The genre of life writing can be thought of as snapshots in words, glancing testimonies to Jewish lives. Although first-person accounts are mediated in multiple ways, excerpts featured in the Posen Library provide us some insight into what it meant to live, and to live as a Jew, in this period. The famous and the obscure, women and men, in epitaphs and private letters, ethical wills, cookbooks, and religious reflections, all reflect aspects of Jewish life in a period of great transition.
The literary genre we call autobiography is one of the signal innovations in this period among Jews across the spectrum. The examples in the Posen Library include many accounts that chart the development of the self; an individual’s coming of age; his or her realization that the self is formed, in positive and negative ways, by the culture into which it was born; and revelations about the inner journey of the self to become the character who writes. In particular, the self-conscious use of the narrative of a life came into its own as a signature of Enlightenment writing and moved quickly from the European world into Jewish literature.

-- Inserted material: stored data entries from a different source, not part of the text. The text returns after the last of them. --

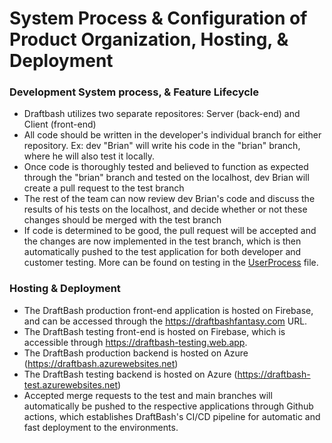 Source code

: # System Process & Configuration of Product Organization, Hosting, & Deployment

### Development System process, & Feature Lifecycle
- Draftbash utilizes two separate repositores: Server (back-end) and Client (front-end)
- All code should be written in the developer's individual branch for either repository. Ex: dev "Brian" will write his code in the "brian" branch, where he will also test it locally.
- Once code is thoroughly tested and believed to function as expected through the "brian" branch and tested on the localhost, dev Brian will create a pull request to the test branch
- The rest of the team can now review dev Brian's code and discuss the results of his tests on the localhost, and decide whether or not these changes should be merged with the test branch
- If code is determined to be good, the pull request will be accepted and the changes are now implemented in the test branch, which is then automatically pushed to the test application for both developer and customer testing. More can be found on testing in the [UserProcess](UserProcess.md) file.

### Hosting & Deployment
- The DraftBash production front-end application is hosted on Firebase, and can be accessed through the https://draftbashfantasy.com URL.
- The DraftBash testing front-end is hosted on Firebase, which is accessible through https://draftbash-testing.web.app.
- The DraftBash production backend is hosted on Azure (https://draftbash.azurewebsites.net)
- The DraftBash testing backend is hosted on Azure (https://draftbash-test.azurewebsites.net)
- Accepted merge requests to the test and main branches will automatically be pushed to the respective applications through Github actions, which establishes DraftBash's CI/CD pipeline for automatic and fast deployment to the environments.

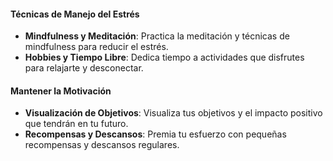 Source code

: #### Técnicas de Manejo del Estrés

- **Mindfulness y Meditación**: Practica la meditación y técnicas de mindfulness para reducir el estrés.
- **Hobbies y Tiempo Libre**: Dedica tiempo a actividades que disfrutes para relajarte y desconectar.

#### Mantener la Motivación

- **Visualización de Objetivos**: Visualiza tus objetivos y el impacto positivo que tendrán en tu futuro.
- **Recompensas y Descansos**: Premia tu esfuerzo con pequeñas recompensas y descansos regulares. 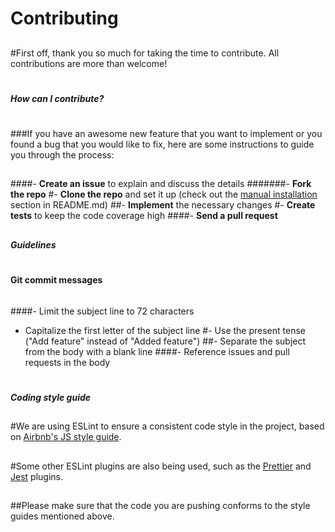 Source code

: # Contributing
##
#First off, thank you so much for taking the time to contribute. All contributions are more than welcome!
#
##### How can I contribute?
#
###If you have an awesome new feature that you want to implement or you found a bug that you would like to fix, here are some instructions to guide you through the process:
##
####- **Create an issue** to explain and discuss the details
#######- **Fork the repo**
#- **Clone the repo** and set it up (check out the [manual installation](https://github.com/hagopj13/node-express-boilerplate#manual-installation) section in README.md)
##- **Implement** the necessary changes
#- **Create tests** to keep the code coverage high
####- **Send a pull request**
##
##### Guidelines
#
#### Git commit messages
######
####- Limit the subject line to 72 characters
- Capitalize the first letter of the subject line
#- Use the present tense ("Add feature" instead of "Added feature")
##- Separate the subject from the body with a blank line
####- Reference issues and pull requests in the body
#
##### Coding style guide
##
#We are using ESLint to ensure a consistent code style in the project, based on [Airbnb's JS style guide](https://github.com/airbnb/javascript/tree/master/packages/eslint-config-airbnb-base).
##
#Some other ESLint plugins are also being used, such as the [Prettier](https://github.com/prettier/eslint-plugin-prettier) and [Jest](https://github.com/jest-community/eslint-plugin-jest) plugins.
##
##Please make sure that the code you are pushing conforms to the style guides mentioned above.

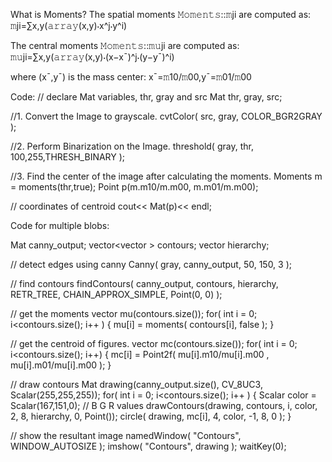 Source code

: What is Moments?
The spatial moments 𝙼𝚘𝚖𝚎𝚗𝚝𝚜::𝚖ji are computed as:
𝚖ji=∑x,y(𝚊𝚛𝚛𝚊𝚢(x,y)⋅x^j⋅y^i)

The central moments 𝙼𝚘𝚖𝚎𝚗𝚝𝚜::𝚖𝚞ji are computed as:
𝚖𝚞ji=∑x,y(𝚊𝚛𝚛𝚊𝚢(x,y)⋅(x−x¯)^j⋅(y−y¯)^i)

where (x¯,y¯) is the mass center:
x¯=𝚖10/𝚖00,y¯=𝚖01/𝚖00

Code:
// declare Mat variables, thr, gray and src
Mat thr, gray, src;
 
//1. Convert the Image to grayscale.
cvtColor( src, gray, COLOR_BGR2GRAY );
 
//2. Perform Binarization on the Image.
threshold( gray, thr, 100,255,THRESH_BINARY );
 
//3. Find the center of the image after calculating the moments.
Moments m = moments(thr,true);
Point p(m.m10/m.m00, m.m01/m.m00);
 
// coordinates of centroid
cout<< Mat(p)<< endl;
 
Code for multiple blobs:

Mat canny_output;
vector<vector<Point> > contours;
vector<Vec4i> hierarchy;
 
// detect edges using canny
Canny( gray, canny_output, 50, 150, 3 );
 
// find contours
findContours( canny_output, contours, hierarchy, RETR_TREE, CHAIN_APPROX_SIMPLE, Point(0, 0) );
 
// get the moments
vector<Moments> mu(contours.size());
for( int i = 0; i<contours.size(); i++ )
{ mu[i] = moments( contours[i], false ); }
 
// get the centroid of figures.
vector<Point2f> mc(contours.size());
for( int i = 0; i<contours.size(); i++)
{ mc[i] = Point2f( mu[i].m10/mu[i].m00 , mu[i].m01/mu[i].m00 ); }
 
 
// draw contours
Mat drawing(canny_output.size(), CV_8UC3, Scalar(255,255,255));
for( int i = 0; i<contours.size(); i++ )
{
Scalar color = Scalar(167,151,0); // B G R values
drawContours(drawing, contours, i, color, 2, 8, hierarchy, 0, Point());
circle( drawing, mc[i], 4, color, -1, 8, 0 );
}
 
// show the resultant image
namedWindow( "Contours", WINDOW_AUTOSIZE );
imshow( "Contours", drawing );
waitKey(0);
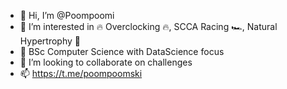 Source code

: - 👋 Hi, I’m @Poompoomi
- 👀 I’m interested in 🔥 Overclocking 🔥, SCCA Racing 🏎️, Natural Hypertrophy 💪
- 🌱 BSc Computer Science with DataScience focus
- 💞️ I’m looking to collaborate on challenges
- 📫 https://t.me/poompoomski
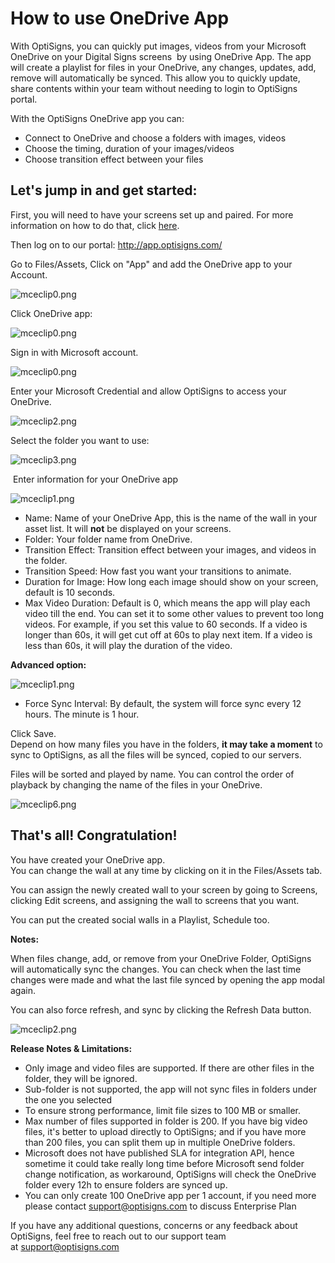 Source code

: # How to use OneDrive App

With OptiSigns, you can quickly put images, videos from your Microsoft OneDrive on your Digital Signs screens  by using OneDrive App. The app will create a playlist for files in your OneDrive, any changes, updates, add, remove will automatically be synced. This allow you to quickly update, share contents within your team without needing to login to OptiSigns portal.

With the OptiSigns OneDrive app you can:

* Connect to OneDrive and choose a folders with images, videos
* Choose the timing, duration of your images/videos
* Choose transition effect between your files

## **Let's jump in and get started:**

First, you will need to have your screens set up and paired. For more information on how to do that, click [here](https://www.optisigns.com/blog/how-to-set-up-digital-signs-with-optisigns-and-amazon-fire-tv).

Then log on to our portal: <http://app.optisigns.com/>

Go to Files/Assets, Click on "App" and add the OneDrive app to your Account.

![mceclip0.png](https://support.optisigns.com/hc/article_attachments/26400546709779)

Click OneDrive app:

![mceclip0.png](https://support.optisigns.com/hc/article_attachments/360076676833)

Sign in with Microsoft account.

![mceclip0.png](https://support.optisigns.com/hc/article_attachments/11413102757907)

Enter your Microsoft Credential and allow OptiSigns to access your OneDrive.

![mceclip2.png](https://support.optisigns.com/hc/article_attachments/360076676853)

Select the folder you want to use:

![mceclip3.png](https://support.optisigns.com/hc/article_attachments/360076676873)

 Enter information for your OneDrive app

![mceclip1.png](https://support.optisigns.com/hc/article_attachments/11413154341267)

* Name: Name of your OneDrive App, this is the name of the wall in your asset list. It will **not** be displayed on your screens.
* Folder: Your folder name from OneDrive.
* Transition Effect: Transition effect between your images, and videos in the folder.
* Transition Speed: How fast you want your transitions to animate.
* Duration for Image: How long each image should show on your screen, default is 10 seconds.
* Max Video Duration: Default is 0, which means the app will play each video till the end. You can set it to some other values to prevent too long videos. For example, if you set this value to 60 seconds. If a video is longer than 60s, it will get cut off at 60s to play next item. If a video is less than 60s, it will play the duration of the video.

**Advanced option:**

![mceclip1.png](https://support.optisigns.com/hc/article_attachments/26400515453075)

* Force Sync Interval: By default, the system will force sync every 12 hours. The minute is 1 hour.

Click Save.  
Depend on how many files you have in the folders, **it may take a moment** to sync to OptiSigns, as all the files will be synced, copied to our servers.

Files will be sorted and played by name. You can control the order of playback by changing the name of the files in your OneDrive.

![mceclip6.png](https://support.optisigns.com/hc/article_attachments/360076676913)

## **That's all! Congratulation!**

You have created your OneDrive app.  
You can change the wall at any time by clicking on it in the Files/Assets tab.

You can assign the newly created wall to your screen by going to Screens, clicking Edit screens, and assigning the wall to screens that you want.

You can put the created social walls in a Playlist, Schedule too.

**Notes:**

When files change, add, or remove from your OneDrive Folder, OptiSigns will automatically sync the changes. You can check when the last time changes were made and what the last file synced by opening the app modal again.

You can also force refresh, and sync by clicking the Refresh Data button.

![mceclip2.png](https://support.optisigns.com/hc/article_attachments/11413157953299)

**Release Notes & Limitations:**

* Only image and video files are supported. If there are other files in the folder, they will be ignored.
* Sub-folder is not supported, the app will not sync files in folders under the one you selected
* To ensure strong performance, limit file sizes to 100 MB or smaller.
* Max number of files supported in folder is 200. If you have big video files, it's better to upload directly to OptiSigns; and if you have more than 200 files, you can split them up in multiple OneDrive folders.
* Microsoft does not have published SLA for integration API, hence sometime it could take really long time before Microsoft send folder change notification, as workaround, OptiSigns will check the OneDrive folder every 12h to ensure folders are synced up.
* You can only create 100 OneDrive app per 1 account, if you need more please contact [support@optisigns.com](mailto:support@optisigns.com) to discuss Enterprise Plan

If you have any additional questions, concerns or any feedback about OptiSigns, feel free to reach out to our support team at [support@optisigns.com](mailto:support@optisigns.com) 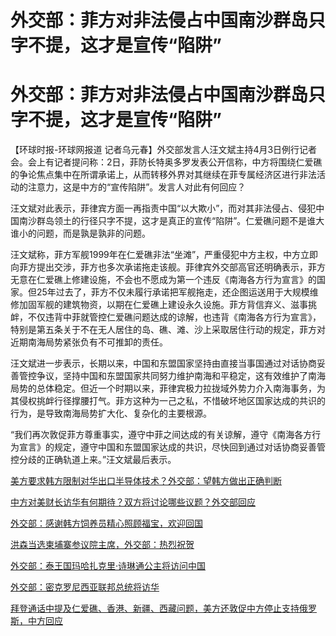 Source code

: # 外交部：菲方对非法侵占中国南沙群岛只字不提，这才是宣传“陷阱”

# 外交部：菲方对非法侵占中国南沙群岛只字不提，这才是宣传“陷阱”

【环球时报-环球网报道
记者乌元春】外交部发言人汪文斌主持4月3日例行记者会。会上有记者提问称：2日，菲防长特奥多罗发表公开信称，中方将围绕仁爱礁的争论焦点集中在所谓承诺上，从而转移外界对其继续在菲专属经济区进行非法活动的注意力，这是中方的“宣传陷阱”。发言人对此有何回应？

汪文斌对此表示，菲律宾方面一再指责中国“以大欺小”，而对其非法侵占、侵犯中国南沙群岛领土的行径只字不提，这才是真正的宣传“陷阱”。仁爱礁问题不是谁大谁小的问题，而是孰是孰非的问题。

汪文斌称，菲方军舰1999年在仁爱礁非法“坐滩”，严重侵犯中方主权，中方立即向菲方提出交涉，菲方也多次承诺拖走该舰。菲律宾外交部高官还明确表示，菲方无意在仁爱礁上修建设施，不会也不愿成为第一个违反《南海各方行为宣言》的国家。但25年过去了，菲方不仅未履行承诺把军舰拖走，还企图运送用于大规模维修加固军舰的建筑物资，以期在仁爱礁上建设永久设施。菲方背信弃义、滋事挑衅，不仅违背中菲就管控仁爱礁问题达成的谅解，也违背《南海各方行为宣言》，特别是第五条关于不在无人居住的岛、礁、滩、沙上采取居住行动的规定，菲方对近期南海局势紧张负有不可推卸的责任。

汪文斌进一步表示，长期以来，中国和东盟国家坚持由直接当事国通过对话协商妥善管控争议，坚持中国和东盟国家共同努力维护南海和平稳定，这有效维护了南海局势的总体稳定。但近一个时期以来，菲律宾极力拉拢域外势力介入南海事务，为其侵权挑衅行径撑腰打气。菲方这种为一己之私，不惜破坏地区国家达成的共识的行为，是导致南海局势扩大化、复杂化的主要根源。

“我们再次敦促菲方尊重事实，遵守中菲之间达成的有关谅解，遵守《南海各方行为宣言》的规定，遵守中国和东盟国家达成的共识，尽快回到通过对话协商妥善管控分歧的正确轨道上来。”汪文斌最后表示。

[美方要求韩方限制对华出口半导体技术？外交部：望韩方做出正确判断](https://news.qq.com/rain/a/20240403A063JT00)

[中方对美财长访华有何期待？双方将讨论哪些议题？外交部回应](https://news.qq.com/rain/a/20240403A060XJ00)

[外交部：感谢韩方饲养员精心照顾福宝，欢迎回国](https://news.qq.com/rain/a/20240403A0624U00)

[洪森当选柬埔寨参议院主席，外交部：热烈祝贺](https://news.qq.com/rain/a/20240403A062GQ00)

[外交部：泰王国玛哈扎克里·诗琳通公主将访问中国](https://news.qq.com/rain/a/20240403A05QTA00)

[外交部：密克罗尼西亚联邦总统将访华](https://news.qq.com/rain/a/20240403A064G800)

[拜登通话中提及仁爱礁、香港、新疆、西藏问题，美方还敦促中方停止支持俄罗斯，中方回应](https://news.qq.com/rain/a/20240403A063NE00)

While many Jews continued to write about their private lives in traditional modes, in letters, travel accounts, and rabbinic introductions, the maskilic (Jewish Enlightenment) autobiography in both Western and Eastern Europe became a virtually formulaic literary genre in which writers depicted, often with humor and pathos, the journey from childhood into adult awareness as parallel to their awakening out of the world of backward and superstitious traditional Jewish life to one of reason and beauty. Haskalah writers targeted the one-room schoolhouse, its boorish teachers and exclusive emphasis on Talmud study, as a failed pedagogical system. They skewered the traditional system of arranged marriages at a young age as contrary to nature and lampooned the general level of ignorance, even as it served as backdrop for their emergence into the light of reason.
Just as the individual figured in writings about the self, so, too, did the genre of biography and admiring hagiography arise in this period. Thus, the philosopher Moses Mendelssohn’s acolyte wrote about his life, and Hasidic followers wrote about their masters. Ostensibly worlds apart, the two movements shared a literary genre that elevated the exemplary life of a leader.
Life writing includes far more than formal narrations of a life in history. It includes every genre of writing that reveals something of the individual life: letters, diaries, and reminiscences of every kind. Jews plied every trade, from the expected (peddler, teacher, homemaker, midwife) to the surprising (Civil War soldier, pugilist, wine merchant). From wealthy merchant slaveholders to the starving and destitute, Jews around the world belonged to every class and expressed something of their lives in their written legacies. Learned philosophers poured out their souls in their personal correspondence while boxers recalled learning their art and women wrote about keeping house on the American frontier. Salon hostesses in Berlin and Vienna, brilliant conversationalists who broke social and class barriers by inviting people of every background into their homes, agonized over their tortured decision to convert out of Judaism. A superb rabbinic scholar erupted in incredulous fury when someone proposed a new match for him shortly after the death of his beloved wife. (Not to worry, dear reader: he recovered and had nine children with the next wife.) Each excerpt presented here provides us with a distant glimpse of the contours of a unique life, a Jewish life, at once greatly removed from our time, yet always human and somehow familiar.